Collected data
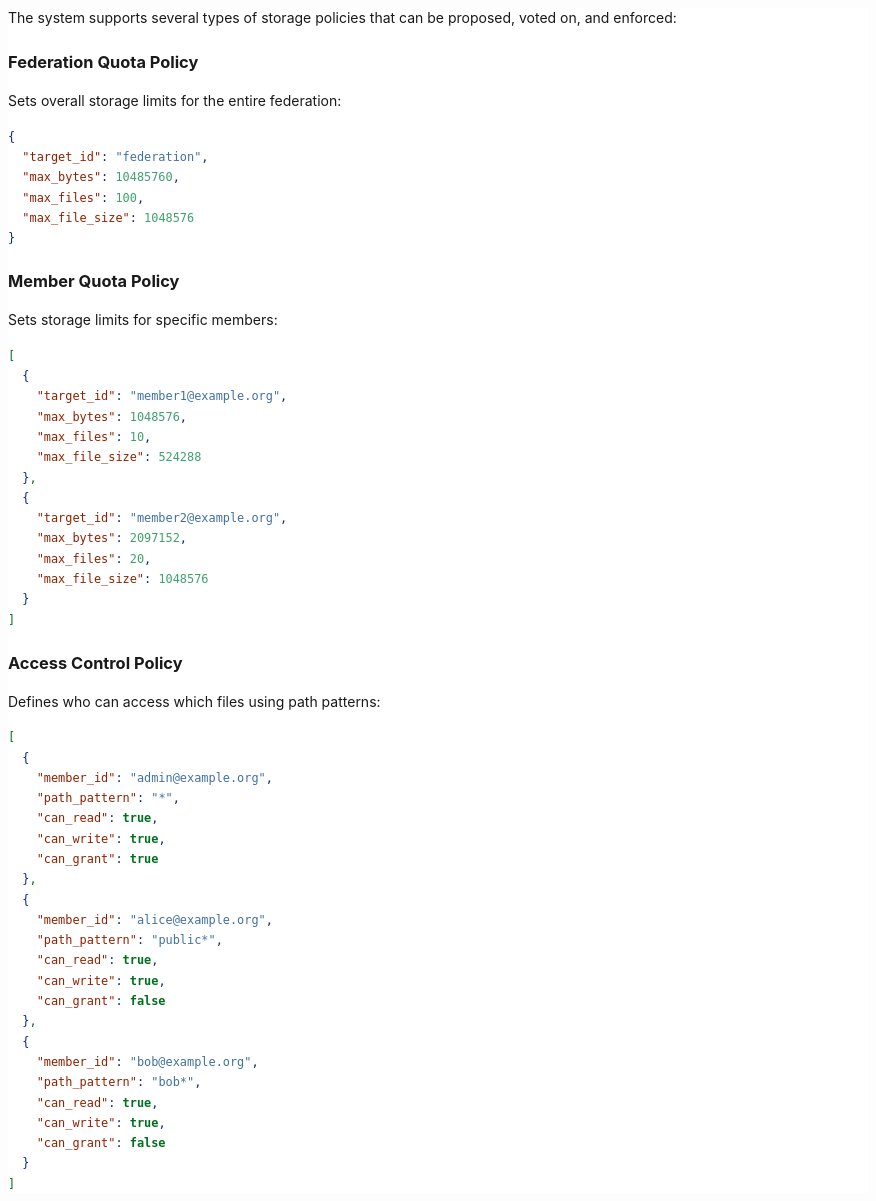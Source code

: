The system supports several types of storage policies that can be proposed, voted on, and enforced:

### Federation Quota Policy

Sets overall storage limits for the entire federation:

```json
{
  "target_id": "federation",
  "max_bytes": 10485760,
  "max_files": 100,
  "max_file_size": 1048576
}
```

### Member Quota Policy

Sets storage limits for specific members:

```json
[
  {
    "target_id": "member1@example.org",
    "max_bytes": 1048576,
    "max_files": 10,
    "max_file_size": 524288
  },
  {
    "target_id": "member2@example.org",
    "max_bytes": 2097152,
    "max_files": 20,
    "max_file_size": 1048576
  }
]
```

### Access Control Policy

Defines who can access which files using path patterns:

```json
[
  {
    "member_id": "admin@example.org",
    "path_pattern": "*",
    "can_read": true,
    "can_write": true,
    "can_grant": true
  },
  {
    "member_id": "alice@example.org",
    "path_pattern": "public*",
    "can_read": true,
    "can_write": true,
    "can_grant": false
  },
  {
    "member_id": "bob@example.org",
    "path_pattern": "bob*",
    "can_read": true,
    "can_write": true,
    "can_grant": false
  }
]
```
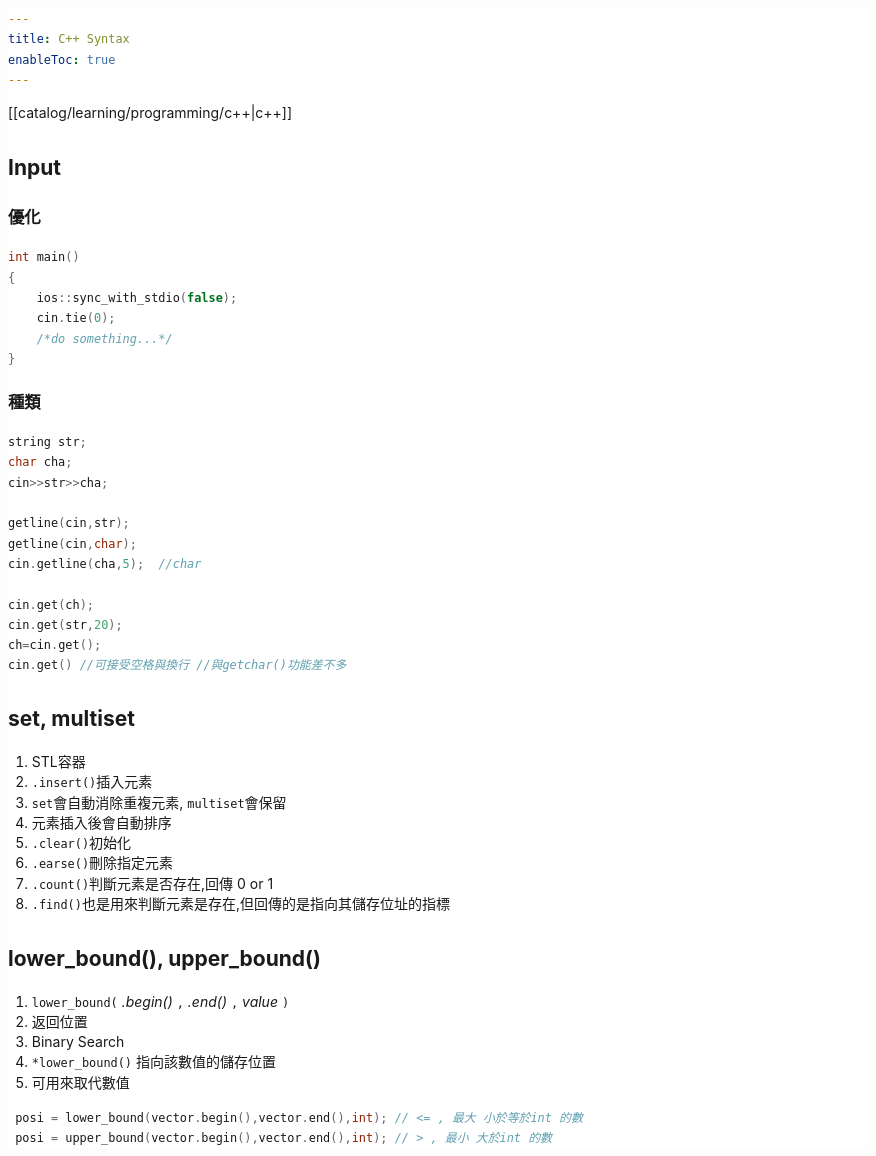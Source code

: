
 ```yaml
---
title: C++ Syntax
enableToc: true
---
```

[[catalog/learning/programming/c++|c++]]

## Input
### 優化

```c
int main()
{
	ios::sync_with_stdio(false);
	cin.tie(0);
	/*do something...*/
}
```
### 種類
```c
string str;
char cha;
cin>>str>>cha; 

getline(cin,str);
getline(cin,char);
cin.getline(cha,5);  //char

cin.get(ch);    
cin.get(str,20);
ch=cin.get();
cin.get() //可接受空格與換行 //與getchar()功能差不多
```

## set, multiset

1. STL容器
2. ```.insert()```插入元素
3. ```set```會自動消除重複元素, ```multiset```會保留
4. 元素插入後會自動排序
5. ```.clear()```初始化
6. ```.earse()```刪除指定元素
7. ```.count()```判斷元素是否存在,回傳 0 or 1
8. ```.find()```也是用來判斷元素是存在,但回傳的是指向其儲存位址的指標

## lower_bound(),  upper_bound()

1. ```lower_bound(``` _.begin()_ ```,``` _.end()_ ```,``` _value_ ```)```
2. 返回位置
3. Binary Search
4. ```*lower_bound()``` 指向該數值的儲存位置
5. 可用來取代數值
```c
 posi = lower_bound(vector.begin(),vector.end(),int); // <= , 最大 小於等於int 的數
 posi = upper_bound(vector.begin(),vector.end(),int); // > , 最小 大於int 的數
```
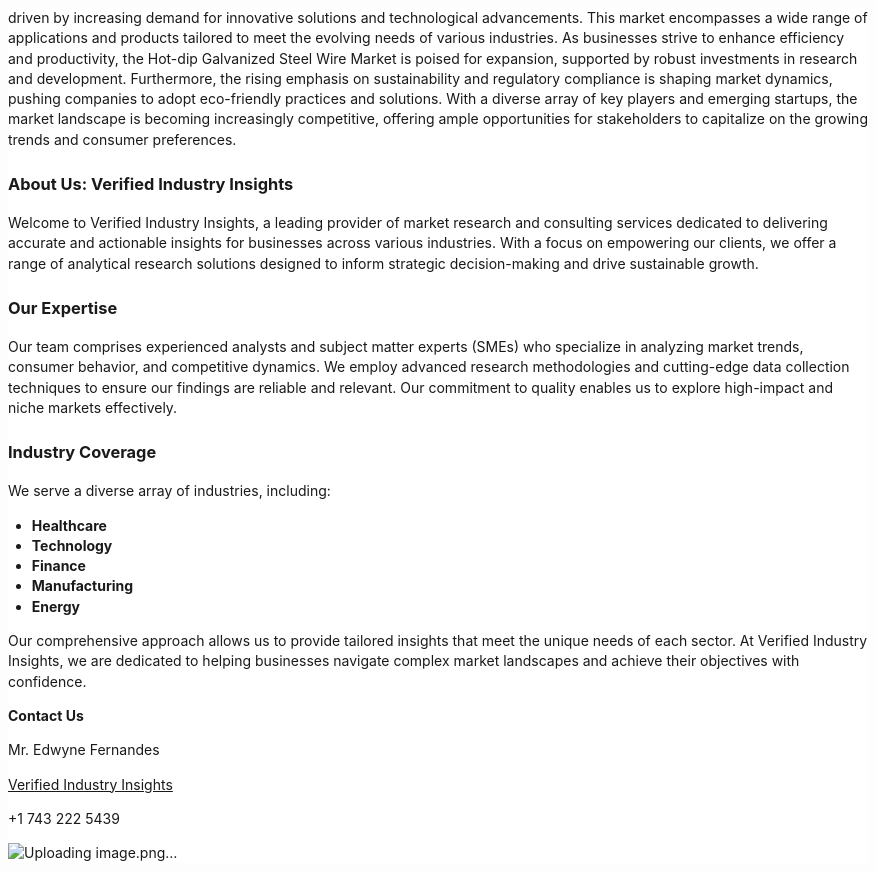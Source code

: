 driven by increasing demand for innovative solutions and technological advancements. This market encompasses a wide range of applications and products tailored to meet the evolving needs of various industries. As businesses strive to enhance efficiency and productivity, the Hot-dip Galvanized Steel Wire Market is poised for expansion, supported by robust investments in research and development. Furthermore, the rising emphasis on sustainability and regulatory compliance is shaping market dynamics, pushing companies to adopt eco-friendly practices and solutions. With a diverse array of key players and emerging startups, the market landscape is becoming increasingly competitive, offering ample opportunities for stakeholders to capitalize on the growing trends and consumer preferences.</p><h3>About Us: Verified Industry Insights</h3><p>Welcome to Verified Industry Insights, a leading provider of market research and consulting services dedicated to delivering accurate and actionable insights for businesses across various industries. With a focus on empowering our clients, we offer a range of analytical research solutions designed to inform strategic decision-making and drive sustainable growth.</p><h3>Our Expertise</h3><p>Our team comprises experienced analysts and subject matter experts (SMEs) who specialize in analyzing market trends, consumer behavior, and competitive dynamics. We employ advanced research methodologies and cutting-edge data collection techniques to ensure our findings are reliable and relevant. Our commitment to quality enables us to explore high-impact and niche markets effectively.</p><h3>Industry Coverage</h3><p>We serve a diverse array of industries, including:</p><ul><li><strong>Healthcare</strong></li><li><strong>Technology</strong></li><li><strong>Finance</strong></li><li><strong>Manufacturing</strong></li><li><strong>Energy</strong></li></ul><p>Our comprehensive approach allows us to provide tailored insights that meet the unique needs of each sector. At Verified Industry Insights, we are dedicated to helping businesses navigate complex market landscapes and achieve their objectives with confidence.</p><p><strong>Contact Us</strong></p><p>Mr. Edwyne Fernandes</p><p><a href="https://www.verifiedindustryinsights.com/">Verified Industry Insights</a></p><p>+1 743 222 5439</p>
![Uploading image.png…]()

*YOUR OBJECTIVE*: Check the lines above and copy each one that includes "getline".

*ANSWER TO THIS TASK*:
getline(cin,str);
getline(cin,char);
cin.getline(cha,5);  //char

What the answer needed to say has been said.